+++ DATA FOR ANALYSIS +++

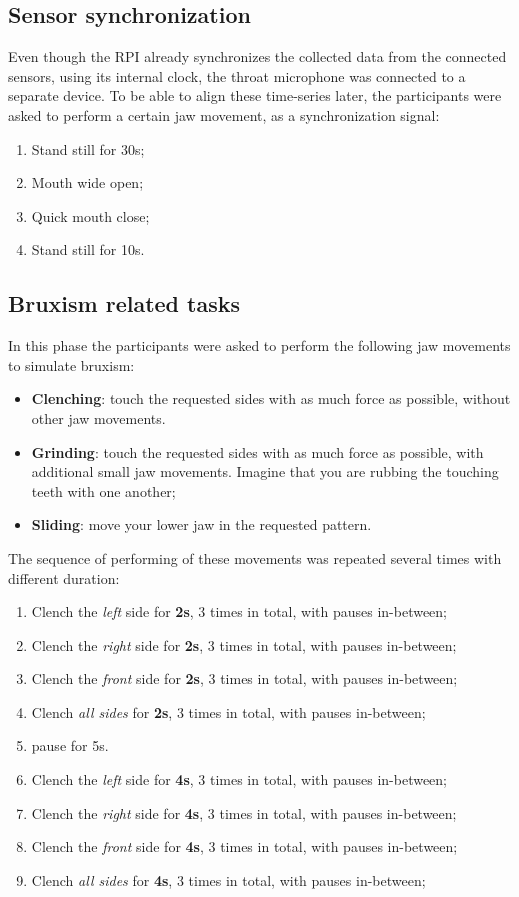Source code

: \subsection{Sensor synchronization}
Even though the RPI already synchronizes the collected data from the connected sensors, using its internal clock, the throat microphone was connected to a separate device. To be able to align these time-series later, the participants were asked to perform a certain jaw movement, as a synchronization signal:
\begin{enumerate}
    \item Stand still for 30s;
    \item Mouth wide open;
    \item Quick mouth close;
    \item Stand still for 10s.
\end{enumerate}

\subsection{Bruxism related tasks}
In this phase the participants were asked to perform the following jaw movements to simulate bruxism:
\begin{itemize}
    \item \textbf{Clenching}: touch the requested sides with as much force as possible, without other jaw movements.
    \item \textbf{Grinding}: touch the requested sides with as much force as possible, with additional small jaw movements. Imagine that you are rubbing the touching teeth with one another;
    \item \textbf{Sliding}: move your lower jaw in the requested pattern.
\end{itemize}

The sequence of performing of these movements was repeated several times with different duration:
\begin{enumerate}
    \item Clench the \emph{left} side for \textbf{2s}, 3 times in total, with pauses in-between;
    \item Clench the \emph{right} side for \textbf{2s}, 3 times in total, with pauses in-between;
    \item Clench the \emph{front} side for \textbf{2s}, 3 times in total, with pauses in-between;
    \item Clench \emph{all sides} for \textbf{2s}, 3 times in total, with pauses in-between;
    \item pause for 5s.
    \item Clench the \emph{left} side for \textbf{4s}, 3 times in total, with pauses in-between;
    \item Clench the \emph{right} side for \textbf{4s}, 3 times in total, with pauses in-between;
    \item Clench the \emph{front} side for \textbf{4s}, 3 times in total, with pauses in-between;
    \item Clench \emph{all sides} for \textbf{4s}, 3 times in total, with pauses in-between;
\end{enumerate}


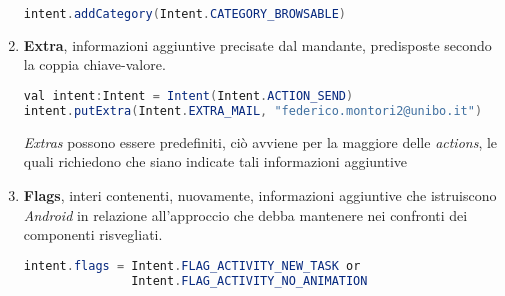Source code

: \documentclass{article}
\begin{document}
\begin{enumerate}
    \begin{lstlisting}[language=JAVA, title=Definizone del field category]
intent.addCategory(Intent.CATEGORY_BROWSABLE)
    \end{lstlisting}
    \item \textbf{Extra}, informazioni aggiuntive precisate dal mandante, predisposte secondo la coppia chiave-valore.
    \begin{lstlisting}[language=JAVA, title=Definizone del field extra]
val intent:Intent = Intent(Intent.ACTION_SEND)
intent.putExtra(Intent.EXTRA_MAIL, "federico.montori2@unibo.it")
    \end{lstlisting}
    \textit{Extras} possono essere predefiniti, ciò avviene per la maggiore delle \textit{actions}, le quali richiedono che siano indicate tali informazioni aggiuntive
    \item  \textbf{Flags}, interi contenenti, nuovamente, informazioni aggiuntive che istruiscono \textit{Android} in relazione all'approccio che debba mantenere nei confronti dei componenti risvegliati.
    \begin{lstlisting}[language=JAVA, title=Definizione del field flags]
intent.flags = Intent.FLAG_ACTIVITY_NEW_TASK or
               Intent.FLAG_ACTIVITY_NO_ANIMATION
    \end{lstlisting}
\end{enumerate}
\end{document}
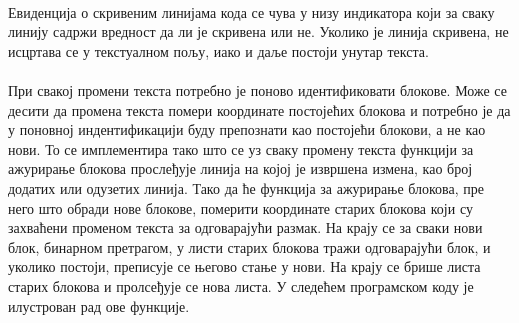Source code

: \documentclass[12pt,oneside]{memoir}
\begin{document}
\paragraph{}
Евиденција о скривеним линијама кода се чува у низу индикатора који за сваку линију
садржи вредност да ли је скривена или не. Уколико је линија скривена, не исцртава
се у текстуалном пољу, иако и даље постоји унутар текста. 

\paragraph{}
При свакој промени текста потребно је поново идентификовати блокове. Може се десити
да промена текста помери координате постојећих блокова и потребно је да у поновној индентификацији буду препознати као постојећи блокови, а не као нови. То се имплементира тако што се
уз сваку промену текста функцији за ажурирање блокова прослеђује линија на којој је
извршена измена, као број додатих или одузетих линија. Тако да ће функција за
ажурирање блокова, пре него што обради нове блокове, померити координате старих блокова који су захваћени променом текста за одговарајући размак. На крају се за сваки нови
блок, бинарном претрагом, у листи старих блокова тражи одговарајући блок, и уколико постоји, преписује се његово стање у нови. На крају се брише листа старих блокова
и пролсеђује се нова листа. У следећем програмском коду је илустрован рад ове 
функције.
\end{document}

+++

- [PROBLEM DESCRIPTION]: Please show every line of the material that contains the string "between".

- [EXPECTED ANSWER]:
    \item Clench the \emph{left} side for \textbf{2s}, 3 times in total, with pauses in-between;
    \item Clench the \emph{right} side for \textbf{2s}, 3 times in total, with pauses in-between;
    \item Clench the \emph{front} side for \textbf{2s}, 3 times in total, with pauses in-between;
    \item Clench \emph{all sides} for \textbf{2s}, 3 times in total, with pauses in-between;
    \item Clench the \emph{left} side for \textbf{4s}, 3 times in total, with pauses in-between;
    \item Clench the \emph{right} side for \textbf{4s}, 3 times in total, with pauses in-between;
    \item Clench the \emph{front} side for \textbf{4s}, 3 times in total, with pauses in-between;
    \item Clench \emph{all sides} for \textbf{4s}, 3 times in total, with pauses in-between;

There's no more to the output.